My company is downsizing, and I am forced to take early retirement. I turned 65 ('51) in June 2016, but my wife will only be 62 ('54) in Nov 2016. She never earned enough credits as she was a stay at home mom, then had a disability which even kept her from earning enough credits to file on disability, so we've been a one income family all these years. What would be our best filing strategy, as this is so confusing? Thanks.
Hi,
If you can afford to, it would probably be best for you to wait at least until your wife reaches full retirement age (FRA) to start drawing. FRA for both of you is age 66, so you will be age 69 & 5 months when she reaches FRA. At that point, she would be eligible for an unreduced spousal benefit, but she can't start drawing benefits until you do.

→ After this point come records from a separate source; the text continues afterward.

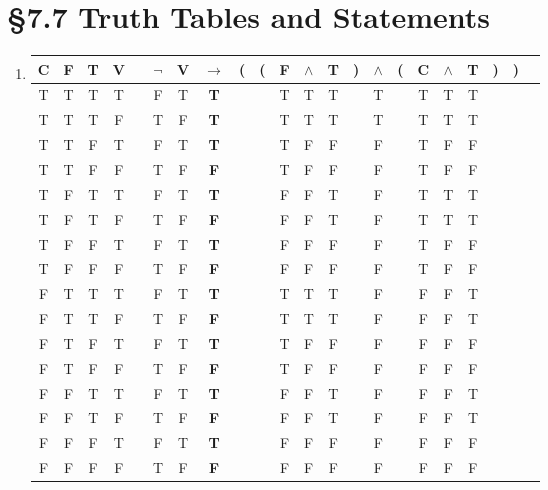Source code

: % 
% 

\section{\S 7.7 Truth Tables and Statements}
\begin{enumerate}
    \item \begin{tabular}{@{ }c@{ }@{ }c@{ }@{ }c@{ }@{ }c | c@{ }@{ }c@{ }@{ }c@{ }@{ }c@{ }@{}c@{}@{}c@{}@{ }c@{ }@{ }c@{ }@{ }c@{ }@{}c@{}@{ }c@{ }@{}c@{}@{ }c@{ }@{ }c@{ }@{ }c@{ }@{}c@{}@{}c@{}@{ }c}
C & F & T & V &  & $\lnot$ & V & $\rightarrow$ & ( & ( & F & $\land$ & T & ) & $\land$ & ( & C & $\land$ & T & ) & ) & \\
\hline
T & T & T & T &  & F & T & \textbf{T} &  &  & T & T & T &  & T &  & T & T & T &  &  & \\
T & T & T & F &  & T & F & \textbf{T} &  &  & T & T & T &  & T &  & T & T & T &  &  & \\
T & T & F & T &  & F & T & \textbf{T} &  &  & T & F & F &  & F &  & T & F & F &  &  & \\
T & T & F & F &  & T & F & \textbf{F} &  &  & T & F & F &  & F &  & T & F & F &  &  & \\
T & F & T & T &  & F & T & \textbf{T} &  &  & F & F & T &  & F &  & T & T & T &  &  & \\
T & F & T & F &  & T & F & \textbf{F} &  &  & F & F & T &  & F &  & T & T & T &  &  & \\
T & F & F & T &  & F & T & \textbf{T} &  &  & F & F & F &  & F &  & T & F & F &  &  & \\
T & F & F & F &  & T & F & \textbf{F} &  &  & F & F & F &  & F &  & T & F & F &  &  & \\
F & T & T & T &  & F & T & \textbf{T} &  &  & T & T & T &  & F &  & F & F & T &  &  & \\
F & T & T & F &  & T & F & \textbf{F} &  &  & T & T & T &  & F &  & F & F & T &  &  & \\
F & T & F & T &  & F & T & \textbf{T} &  &  & T & F & F &  & F &  & F & F & F &  &  & \\
F & T & F & F &  & T & F & \textbf{F} &  &  & T & F & F &  & F &  & F & F & F &  &  & \\
F & F & T & T &  & F & T & \textbf{T} &  &  & F & F & T &  & F &  & F & F & T &  &  & \\
F & F & T & F &  & T & F & \textbf{F} &  &  & F & F & T &  & F &  & F & F & T &  &  & \\
F & F & F & T &  & F & T & \textbf{T} &  &  & F & F & F &  & F &  & F & F & F &  &  & \\
F & F & F & F &  & T & F & \textbf{F} &  &  & F & F & F &  & F &  & F & F & F &  &  & \\
\end{tabular}


\end{enumerate}
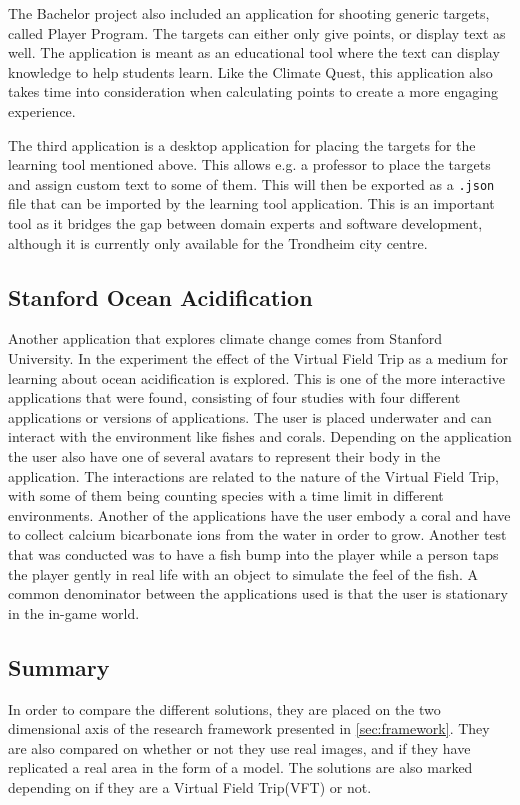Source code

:         The Bachelor project also included an application for shooting generic targets, called Player Program. The targets can either only give points, or display text as well. The application is meant as an educational tool where the text can display knowledge to help students learn. Like the Climate Quest, this application also takes time into consideration when calculating points to create a more engaging experience.
        
        The third application is a desktop application for placing the targets for the learning tool mentioned above. This allows e.g. a professor to place the targets and assign custom text to some of them. This will then be exported as a \texttt{.json} file that can be imported by the learning tool application. This is an important tool as it bridges the gap between domain experts and software development, although it is currently only available for the Trondheim city centre.
        
    \subsection{Stanford Ocean Acidification}
        Another application that explores climate change comes from Stanford University\cite{virtual_field_trips_learning}. In the experiment the effect of the Virtual Field Trip as a medium for learning about ocean acidification is explored. This is one of the more interactive applications that were found, consisting of four studies with four different applications or versions of applications. The user is placed underwater and can interact with the environment like fishes and corals. Depending on the application the user also have one of several avatars to represent their body in the application. The interactions are related to the nature of the Virtual Field Trip, with some of them being counting species with a time limit in different environments. Another of the applications have the user embody a coral and have to collect calcium bicarbonate ions from the water in order to grow. Another test that was conducted was to have a fish bump into the player while a person taps the player gently in real life with an object to simulate the feel of the fish. A common denominator between the applications used is that the user is stationary in the in-game world.
        
    \subsection{Summary}
        \label{sec:summary}
        In order to compare the different solutions, they are placed on the two dimensional axis of the research framework presented in \cref{sec:framework}. They are also compared on whether or not they use real images, and if they have replicated a real area in the form of a model. The solutions are also marked depending on if they are a Virtual Field Trip(VFT) or not.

If you start drawing at age 69 & 5 months, you would receive a benefit increase of about 27.33% above your FRA benefit rate thanks to delayed retirement credits (DRC). If you wait until age 70 instead, you will receive 32% increase, but your wife would not be able to receive any spousal benefits until you start drawing. The other thing to consider is that any increase you receive from DRCs would carry over to potential widow's benefits for your wife.
Ultimately, deciding when to start drawing benefits is a personal choice that depends on numerous factors. You may wish to consider running the maximization software available on this website in order to help you make the best possible choice.